Chevron Corp. expects to reduce the dominance of white males in company management during cost-cutting this year, upping the share of senior level jobs held by women and ethnic minorities to 44% from 38% last year, the San Ramon, Calif.-based company said in a statement.
Like most of its peers in an industry struggling with the collapse of oil prices this year, Chevron is cutting spending, consolidating business units, and has asked some managers to reapply for their jobs.
Figures from the end of last year show that less than a quarter of Chevron's U.S. executives and senior managers were female, and only 22% were from ethnic minorities.

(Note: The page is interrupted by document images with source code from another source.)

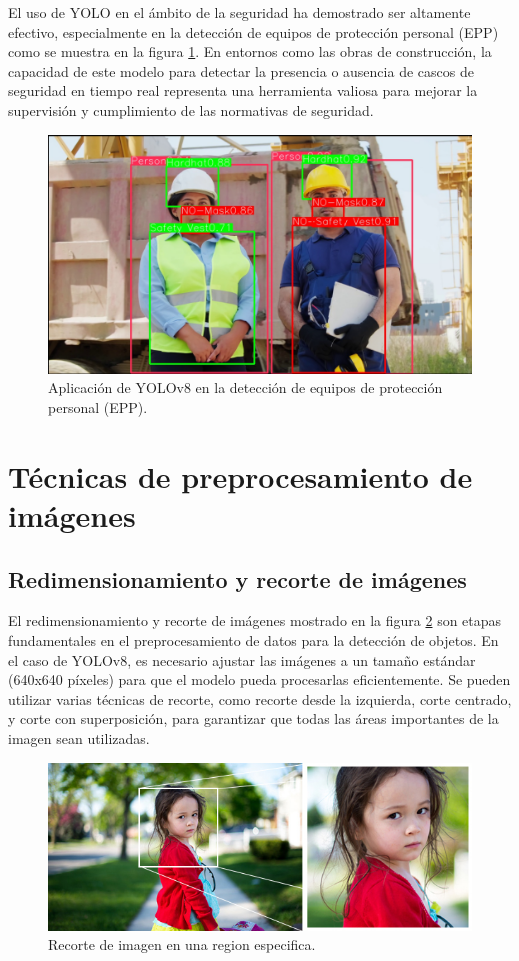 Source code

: El uso de YOLO en el ámbito de la seguridad ha demostrado ser altamente efectivo, especialmente en la detección de equipos de protección personal (EPP) como se muestra en la figura \ref{fig:yolo_application}. En entornos como las obras de construcción, la capacidad de este modelo para detectar la presencia o ausencia de cascos de seguridad en tiempo real representa una herramienta valiosa para mejorar la supervisión y cumplimiento de las normativas de seguridad.

\begin{figure}[!ht]
  \centering
  \includegraphics[width=.49\linewidth]{images/yolo_application.png}
  \caption{Aplicación de YOLOv8 en la detección de equipos de protección personal (EPP).}
  \label{fig:yolo_application}
\end{figure}

\section{Técnicas de preprocesamiento de imágenes}

\subsection{Redimensionamiento y recorte de imágenes}

El redimensionamiento y recorte de imágenes mostrado en la figura \ref{fig:image_cropping} son etapas fundamentales en el preprocesamiento de datos para la detección de objetos. En el caso de YOLOv8, es necesario ajustar las imágenes a un tamaño estándar (640x640 píxeles) para que el modelo pueda procesarlas eficientemente. Se pueden utilizar varias técnicas de recorte, como recorte desde la izquierda, corte centrado, y corte con superposición, para garantizar que todas las áreas importantes de la imagen sean utilizadas.

\begin{figure}[!ht]
  \centering
  \includegraphics[width=.49\linewidth]{images/cropping.jpg}
  \caption{Recorte de imagen en una region especifica.}
  \label{fig:image_cropping}
\end{figure}

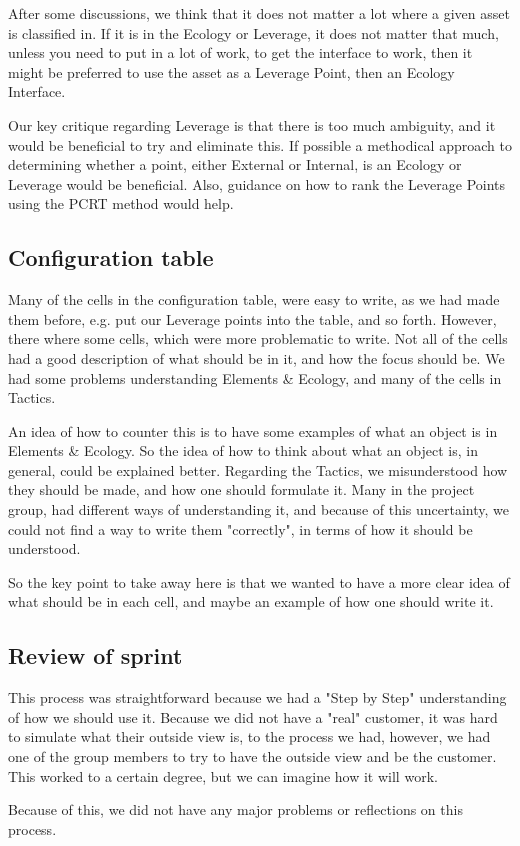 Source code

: After some discussions, we think that it does not matter a lot where a given asset is classified in.
If it is in the Ecology or Leverage, it does not matter that much, unless you need to put in a lot of work, to get the interface to work, then it might be preferred to use the asset as a Leverage Point, then an Ecology Interface.

Our key critique regarding Leverage is that there is too much ambiguity, and it would be beneficial to try and eliminate this. 
If possible a methodical approach to determining whether a point, either External or Internal, is an Ecology or Leverage would be beneficial.
Also, guidance on how to rank the Leverage Points using the PCRT method would help.

\subsection{Configuration table}
Many of the cells in the configuration table, were easy to write, as we had made them before, e.g. put our Leverage points into the table, and so forth.
However, there where some cells, which were more problematic to write.
Not all of the cells had a good description of what should be in it, and how the focus should be.
We had some problems understanding Elements \& Ecology, and many of the cells in Tactics.

An idea of how to counter this is to have some examples of what an object is in Elements \& Ecology.
So the idea of how to think about what an object is, in general, could be explained better. 
Regarding the Tactics, we misunderstood how they should be made, and how one should formulate it.
Many in the project group, had different ways of understanding it, and because of this uncertainty, we could not find a way to write them "correctly", in terms of how it should be understood.

So the key point to take away here is that we wanted to have a more clear idea of what should be in each cell, and maybe an example of how one should write it.

\subsection{Review of sprint}
This process was straightforward because we had a "Step by Step" understanding of how we should use it.
Because we did not have a "real" customer, it was hard to simulate what their outside view is, to the process we had, however, we had one of the group members to try to have the outside view and be the customer.
This worked to a certain degree, but we can imagine how it will work.

Because of this, we did not have any major problems or reflections on this process.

In an email sent to employees this week and seen by Reuters, Chief Human Resources Officer Rhonda Morris said the company selected 26% women for global roles in a second round of evaluations and, in the U.S., 29% of candidates selected were from ethnically diverse candidates.

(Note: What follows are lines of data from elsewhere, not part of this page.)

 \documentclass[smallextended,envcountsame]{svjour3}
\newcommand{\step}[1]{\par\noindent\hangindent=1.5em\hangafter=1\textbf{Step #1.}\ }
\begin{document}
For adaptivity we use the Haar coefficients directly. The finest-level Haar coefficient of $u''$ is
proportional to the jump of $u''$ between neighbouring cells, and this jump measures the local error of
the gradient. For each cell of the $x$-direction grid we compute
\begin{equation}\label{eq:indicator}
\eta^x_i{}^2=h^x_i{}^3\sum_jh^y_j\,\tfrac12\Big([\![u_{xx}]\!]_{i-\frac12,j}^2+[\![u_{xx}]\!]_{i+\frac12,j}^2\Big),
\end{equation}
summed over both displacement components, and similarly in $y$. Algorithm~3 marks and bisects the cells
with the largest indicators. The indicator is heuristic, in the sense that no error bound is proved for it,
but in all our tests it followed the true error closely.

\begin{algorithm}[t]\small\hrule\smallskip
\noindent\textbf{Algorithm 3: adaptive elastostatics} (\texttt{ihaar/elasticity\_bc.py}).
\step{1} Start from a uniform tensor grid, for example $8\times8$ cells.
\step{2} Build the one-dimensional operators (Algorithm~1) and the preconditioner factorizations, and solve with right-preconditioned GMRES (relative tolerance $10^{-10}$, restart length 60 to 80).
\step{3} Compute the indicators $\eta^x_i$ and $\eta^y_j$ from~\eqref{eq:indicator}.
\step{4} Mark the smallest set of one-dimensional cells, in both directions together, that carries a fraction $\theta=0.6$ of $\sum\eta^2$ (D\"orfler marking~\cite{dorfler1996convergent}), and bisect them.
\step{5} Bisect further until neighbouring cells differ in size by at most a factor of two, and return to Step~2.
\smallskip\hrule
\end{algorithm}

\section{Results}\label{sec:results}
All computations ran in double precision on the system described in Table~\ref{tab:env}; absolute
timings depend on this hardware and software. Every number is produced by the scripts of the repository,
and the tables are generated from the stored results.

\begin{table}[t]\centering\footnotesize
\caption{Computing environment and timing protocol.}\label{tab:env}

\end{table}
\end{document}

A spokeswoman for the company confirmed the details and said those selections were permanent and that the diversity ratio was expected to remain at around 44% at the end of all appointment rounds.
Long owned and run predominantly by white males, the oil industry has drawn criticism along with other parts of corporate America for failing to do enough to promote diversity.
Women and people from non-white ethnic backgrounds represented 46% of the oil industry's workforce in 2019 and are expected to fill 54% of total job opportunities through 2040, an IHS Markit analysis for the American Petroleum Institute shows.
However, they remain a minority in senior management.
Chevron executives were among those at big corporations to speak in support of the "black lives matter" campaign, which has become a global movement against racial injustice following the killing of George Floyd by police officers in Minneapolis.